The location of the vent connection is limited by the requirement that the fixture drain falls no more than one pipe diameter between the trap outlet and the vent connection (that portion is called the trap arm). That requirement is called the trap weir rule and prevents the trap from siphoning. NC uses the IPC, and for the IPC the trap weir rule plus the minimum 1/4" per foot slope determine the maximum trap arm length: 6' for 1-1/2", 8' for 2". But note you can only achieve that maximum length with a perfect 1/4" per foot slope.

The WC needs a vent connection as well, but its fixture drain fall isn't limited like the exposed traps, as it intentionally siphons its integral trap and then refills it.

If the vent connects before the fixture drain joins another drain, that's dry venting. The dry vent has to come off the upper half of the pipe and rise at an angle of no more than 45 degrees off plumb to a height of at least 6" above the fixture flood rim. Above that height the vent is allowed to go horizontal. [The IPC also allows an AAV for some dry vents, and the AAV only has to be 4" above the trap arm.]

If the vent is the connection to the branch drain, that's wet venting. The IPC limits wet venting to bathroom groups, which includes all the fixtures in your sketch. The branch drain needs to have a dry-vented fixture on it already, which vents the whole wet vent. And as a wet vent is serving as both a drain and a vent, the size is often required to be bigger that it would be for a drain alone.

Now the lav trap is much higher than the shower and tub.

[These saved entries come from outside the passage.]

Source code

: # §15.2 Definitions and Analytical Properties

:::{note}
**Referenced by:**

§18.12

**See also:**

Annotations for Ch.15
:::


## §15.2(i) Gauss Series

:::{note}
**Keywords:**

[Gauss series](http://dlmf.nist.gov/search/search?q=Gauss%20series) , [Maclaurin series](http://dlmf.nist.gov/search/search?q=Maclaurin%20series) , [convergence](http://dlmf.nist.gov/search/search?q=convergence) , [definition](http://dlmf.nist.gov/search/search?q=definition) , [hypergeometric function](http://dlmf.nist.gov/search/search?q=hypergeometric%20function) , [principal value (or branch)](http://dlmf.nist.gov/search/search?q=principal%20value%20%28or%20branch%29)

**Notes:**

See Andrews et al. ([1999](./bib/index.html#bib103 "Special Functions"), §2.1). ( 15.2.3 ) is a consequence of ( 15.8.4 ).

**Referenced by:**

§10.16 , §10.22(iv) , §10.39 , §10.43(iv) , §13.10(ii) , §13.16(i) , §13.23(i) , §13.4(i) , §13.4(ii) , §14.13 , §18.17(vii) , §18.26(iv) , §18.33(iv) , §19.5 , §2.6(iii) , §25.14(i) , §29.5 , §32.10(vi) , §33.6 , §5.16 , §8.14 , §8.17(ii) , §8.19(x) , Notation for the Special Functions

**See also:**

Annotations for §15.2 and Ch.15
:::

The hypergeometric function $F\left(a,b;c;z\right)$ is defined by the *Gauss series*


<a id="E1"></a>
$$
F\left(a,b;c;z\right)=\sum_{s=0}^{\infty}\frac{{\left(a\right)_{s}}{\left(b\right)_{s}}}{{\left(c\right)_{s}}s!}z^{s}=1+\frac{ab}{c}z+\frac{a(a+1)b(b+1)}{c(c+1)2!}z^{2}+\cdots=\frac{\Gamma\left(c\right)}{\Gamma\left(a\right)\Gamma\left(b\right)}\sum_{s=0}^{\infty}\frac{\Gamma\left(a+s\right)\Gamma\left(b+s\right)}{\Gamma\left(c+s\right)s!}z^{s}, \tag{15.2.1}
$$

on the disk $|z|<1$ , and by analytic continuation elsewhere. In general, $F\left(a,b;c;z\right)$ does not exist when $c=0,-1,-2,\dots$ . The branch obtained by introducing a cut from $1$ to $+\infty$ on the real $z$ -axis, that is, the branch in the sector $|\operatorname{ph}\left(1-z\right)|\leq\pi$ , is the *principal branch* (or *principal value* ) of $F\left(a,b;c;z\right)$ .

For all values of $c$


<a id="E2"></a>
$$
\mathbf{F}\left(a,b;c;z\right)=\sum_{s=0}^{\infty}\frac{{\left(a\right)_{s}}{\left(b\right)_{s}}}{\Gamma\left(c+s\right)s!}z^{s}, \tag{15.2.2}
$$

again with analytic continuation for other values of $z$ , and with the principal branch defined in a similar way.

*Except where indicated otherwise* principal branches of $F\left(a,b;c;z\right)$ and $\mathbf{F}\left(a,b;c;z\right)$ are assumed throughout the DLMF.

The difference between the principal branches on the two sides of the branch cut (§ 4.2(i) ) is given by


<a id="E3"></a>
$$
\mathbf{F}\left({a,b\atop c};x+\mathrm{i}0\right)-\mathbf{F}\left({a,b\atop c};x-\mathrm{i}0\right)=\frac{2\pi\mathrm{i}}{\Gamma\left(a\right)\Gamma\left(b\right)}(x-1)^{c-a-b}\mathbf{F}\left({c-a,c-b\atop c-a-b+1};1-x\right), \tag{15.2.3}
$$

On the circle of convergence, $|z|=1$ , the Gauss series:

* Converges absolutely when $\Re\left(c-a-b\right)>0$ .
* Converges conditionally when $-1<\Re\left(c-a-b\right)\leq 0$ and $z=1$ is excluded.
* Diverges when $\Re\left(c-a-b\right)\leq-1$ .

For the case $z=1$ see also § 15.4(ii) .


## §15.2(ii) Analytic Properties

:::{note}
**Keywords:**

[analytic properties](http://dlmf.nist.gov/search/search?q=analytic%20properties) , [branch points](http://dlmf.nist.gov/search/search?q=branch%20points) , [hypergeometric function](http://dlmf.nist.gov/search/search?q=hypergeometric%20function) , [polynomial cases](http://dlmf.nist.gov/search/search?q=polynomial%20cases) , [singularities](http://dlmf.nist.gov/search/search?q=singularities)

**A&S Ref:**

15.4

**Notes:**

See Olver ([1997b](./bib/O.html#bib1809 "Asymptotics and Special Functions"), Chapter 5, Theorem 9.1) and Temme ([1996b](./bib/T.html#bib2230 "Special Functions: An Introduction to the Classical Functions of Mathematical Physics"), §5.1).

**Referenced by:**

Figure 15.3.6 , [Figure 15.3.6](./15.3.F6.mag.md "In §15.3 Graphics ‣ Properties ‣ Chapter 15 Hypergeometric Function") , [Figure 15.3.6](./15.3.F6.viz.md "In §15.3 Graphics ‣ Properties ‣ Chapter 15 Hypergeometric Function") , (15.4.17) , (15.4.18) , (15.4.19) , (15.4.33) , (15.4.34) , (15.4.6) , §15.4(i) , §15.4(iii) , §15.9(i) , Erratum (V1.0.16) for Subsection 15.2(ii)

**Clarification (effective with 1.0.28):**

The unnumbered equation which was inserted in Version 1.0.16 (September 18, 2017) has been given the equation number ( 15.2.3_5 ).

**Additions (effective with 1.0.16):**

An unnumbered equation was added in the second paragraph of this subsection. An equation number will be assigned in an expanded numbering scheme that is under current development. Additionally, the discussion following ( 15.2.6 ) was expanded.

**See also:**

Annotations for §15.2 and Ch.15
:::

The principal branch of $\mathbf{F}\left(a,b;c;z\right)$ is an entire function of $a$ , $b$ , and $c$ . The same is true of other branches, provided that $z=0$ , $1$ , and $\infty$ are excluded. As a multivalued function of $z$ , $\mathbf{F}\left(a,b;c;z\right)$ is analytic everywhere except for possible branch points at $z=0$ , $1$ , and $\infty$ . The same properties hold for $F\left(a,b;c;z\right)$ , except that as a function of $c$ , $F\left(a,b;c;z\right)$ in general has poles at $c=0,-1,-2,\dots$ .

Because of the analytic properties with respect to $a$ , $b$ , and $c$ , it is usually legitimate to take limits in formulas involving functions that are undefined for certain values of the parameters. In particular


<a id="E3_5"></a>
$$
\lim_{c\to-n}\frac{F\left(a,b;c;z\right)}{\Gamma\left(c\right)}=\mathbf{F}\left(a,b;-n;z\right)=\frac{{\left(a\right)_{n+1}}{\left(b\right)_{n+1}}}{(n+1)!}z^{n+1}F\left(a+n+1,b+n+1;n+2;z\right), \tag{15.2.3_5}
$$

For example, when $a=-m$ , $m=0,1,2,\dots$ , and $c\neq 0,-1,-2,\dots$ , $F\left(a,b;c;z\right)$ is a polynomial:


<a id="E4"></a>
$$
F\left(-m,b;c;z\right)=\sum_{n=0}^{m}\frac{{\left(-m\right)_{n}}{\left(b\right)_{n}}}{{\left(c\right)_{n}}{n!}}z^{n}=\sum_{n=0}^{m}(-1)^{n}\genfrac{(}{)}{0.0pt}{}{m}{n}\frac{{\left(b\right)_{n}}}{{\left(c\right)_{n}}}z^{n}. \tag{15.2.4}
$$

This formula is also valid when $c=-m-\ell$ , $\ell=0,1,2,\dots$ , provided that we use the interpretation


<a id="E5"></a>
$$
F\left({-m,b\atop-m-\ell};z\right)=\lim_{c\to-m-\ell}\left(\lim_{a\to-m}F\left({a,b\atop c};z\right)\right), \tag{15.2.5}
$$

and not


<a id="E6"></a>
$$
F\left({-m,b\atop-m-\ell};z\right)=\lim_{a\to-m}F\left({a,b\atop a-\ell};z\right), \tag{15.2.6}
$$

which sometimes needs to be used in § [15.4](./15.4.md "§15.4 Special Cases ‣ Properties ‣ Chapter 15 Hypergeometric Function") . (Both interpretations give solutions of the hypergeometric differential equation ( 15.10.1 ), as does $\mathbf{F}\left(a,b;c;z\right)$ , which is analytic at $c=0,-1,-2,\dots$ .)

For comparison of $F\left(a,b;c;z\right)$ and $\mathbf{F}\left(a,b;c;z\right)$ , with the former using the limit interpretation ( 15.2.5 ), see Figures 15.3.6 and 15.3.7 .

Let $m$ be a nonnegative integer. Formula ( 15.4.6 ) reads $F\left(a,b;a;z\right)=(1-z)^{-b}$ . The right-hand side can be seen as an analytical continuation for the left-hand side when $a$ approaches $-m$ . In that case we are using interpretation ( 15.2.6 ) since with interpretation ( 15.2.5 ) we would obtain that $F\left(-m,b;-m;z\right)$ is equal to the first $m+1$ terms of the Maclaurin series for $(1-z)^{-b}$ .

That means the lav is basically always dry vented. And that lav drain can be used to wet vent the other bathroom fixtures. E.g. the lav drain could join the tub, then the shower, then the WC, with the one lav dry vent serving everything. Note that you can't have the tub and shower combine, and then join the lav, with the lav wet venting the tub and shower. Also, since you have a dry vent available near the WC, you might as well use it if convenient to dry vent the WC. So you don't have to use wet venting for all the non-lav fixtures, some can be dry vented.

Given the above, how about drawing a more detailed, dimensioned plan view of the trap arms and drains, with the dry vent connections marked. Then we could check that it meets all the requirements I mentioned above.